昼の部の蓮馨寺は、狐に、狐に化けた人間に、動物たちに、素人間に、

狐のお祭りを覗いてみようといろんな生物が蓮馨寺に集まっていましたが、

黒狐さんが「これから狐宵祭夜の部を始める!」と宣言すると、

いよいよここからは狐だけの世界・時間が始まる。
夜の部はまず河越藩狐衆による、百鬼夜行ならぬ百狐夜行。河越藩狐衆の歌を響かせました。
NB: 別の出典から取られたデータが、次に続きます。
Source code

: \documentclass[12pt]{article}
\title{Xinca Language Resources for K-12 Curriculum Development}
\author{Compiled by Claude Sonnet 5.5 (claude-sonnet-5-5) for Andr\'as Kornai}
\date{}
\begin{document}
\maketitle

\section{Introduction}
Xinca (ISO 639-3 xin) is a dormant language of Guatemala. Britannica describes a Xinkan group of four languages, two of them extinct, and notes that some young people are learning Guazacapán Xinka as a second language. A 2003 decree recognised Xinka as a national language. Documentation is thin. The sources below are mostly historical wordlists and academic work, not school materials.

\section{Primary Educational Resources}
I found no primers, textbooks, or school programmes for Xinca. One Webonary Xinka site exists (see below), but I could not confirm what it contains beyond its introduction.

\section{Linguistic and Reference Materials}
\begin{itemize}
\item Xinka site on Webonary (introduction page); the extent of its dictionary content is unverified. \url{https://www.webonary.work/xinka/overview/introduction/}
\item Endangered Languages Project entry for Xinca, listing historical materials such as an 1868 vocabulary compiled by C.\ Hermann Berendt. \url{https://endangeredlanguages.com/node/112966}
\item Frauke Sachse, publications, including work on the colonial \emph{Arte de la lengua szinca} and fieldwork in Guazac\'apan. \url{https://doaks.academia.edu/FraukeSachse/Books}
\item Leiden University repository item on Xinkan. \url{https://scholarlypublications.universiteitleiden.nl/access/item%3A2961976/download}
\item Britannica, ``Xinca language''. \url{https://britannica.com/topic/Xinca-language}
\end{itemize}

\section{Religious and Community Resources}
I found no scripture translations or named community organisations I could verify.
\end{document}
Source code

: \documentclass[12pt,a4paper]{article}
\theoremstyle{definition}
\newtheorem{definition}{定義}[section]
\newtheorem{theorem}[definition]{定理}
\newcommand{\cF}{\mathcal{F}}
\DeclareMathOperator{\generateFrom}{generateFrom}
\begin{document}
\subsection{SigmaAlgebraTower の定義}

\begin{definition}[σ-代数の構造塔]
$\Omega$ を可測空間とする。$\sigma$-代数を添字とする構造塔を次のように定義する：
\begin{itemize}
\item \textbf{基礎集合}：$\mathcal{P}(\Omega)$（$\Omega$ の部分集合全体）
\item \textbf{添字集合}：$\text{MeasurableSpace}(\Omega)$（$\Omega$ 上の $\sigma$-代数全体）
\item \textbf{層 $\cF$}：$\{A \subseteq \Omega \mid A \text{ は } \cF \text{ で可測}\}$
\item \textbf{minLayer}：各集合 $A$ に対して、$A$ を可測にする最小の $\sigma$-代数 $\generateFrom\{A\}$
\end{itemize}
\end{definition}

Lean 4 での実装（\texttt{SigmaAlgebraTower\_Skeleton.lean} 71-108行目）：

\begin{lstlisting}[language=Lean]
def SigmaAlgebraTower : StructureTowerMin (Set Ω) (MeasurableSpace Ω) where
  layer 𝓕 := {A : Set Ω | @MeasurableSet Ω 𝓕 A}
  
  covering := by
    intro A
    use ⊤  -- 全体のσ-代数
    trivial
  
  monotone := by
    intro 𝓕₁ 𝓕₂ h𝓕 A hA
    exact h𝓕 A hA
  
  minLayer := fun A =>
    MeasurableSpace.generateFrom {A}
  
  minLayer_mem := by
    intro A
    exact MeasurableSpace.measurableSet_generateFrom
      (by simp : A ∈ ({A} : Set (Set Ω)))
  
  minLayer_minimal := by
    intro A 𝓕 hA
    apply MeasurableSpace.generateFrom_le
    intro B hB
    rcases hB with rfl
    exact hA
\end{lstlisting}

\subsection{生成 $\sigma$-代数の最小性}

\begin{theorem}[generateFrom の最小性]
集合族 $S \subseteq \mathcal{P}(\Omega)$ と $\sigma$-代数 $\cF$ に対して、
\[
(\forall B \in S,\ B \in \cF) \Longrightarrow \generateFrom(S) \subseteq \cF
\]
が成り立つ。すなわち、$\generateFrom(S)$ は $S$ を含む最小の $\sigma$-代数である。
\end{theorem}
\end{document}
次に吉原狐社中が登場し、狐楽隊、蒼狐 紅桜ゆとと続いていきました。。。

闇に鮮やかに狐たちの舞いや演奏が浮かび上がります。






全ての演目が終わると、狐たちは満足そうに自分たちの街に散り散りに去っていった。

狐宵祭で装いを整え、いよいよ年末年始の行事を迎える。


河越藩狐衆による川越の狐宵祭は、また来年開催を予定しています。

それまでの間は、狐たちは街の片隅に生きながら月に一度の狐宵市を開催しながら、

じっくりと来年冬の狐宵祭の準備を進めていくことでしょう。

夢か現か幻か、いや、狐は街に静かに溶け込み、私たち人間と共存しています。。。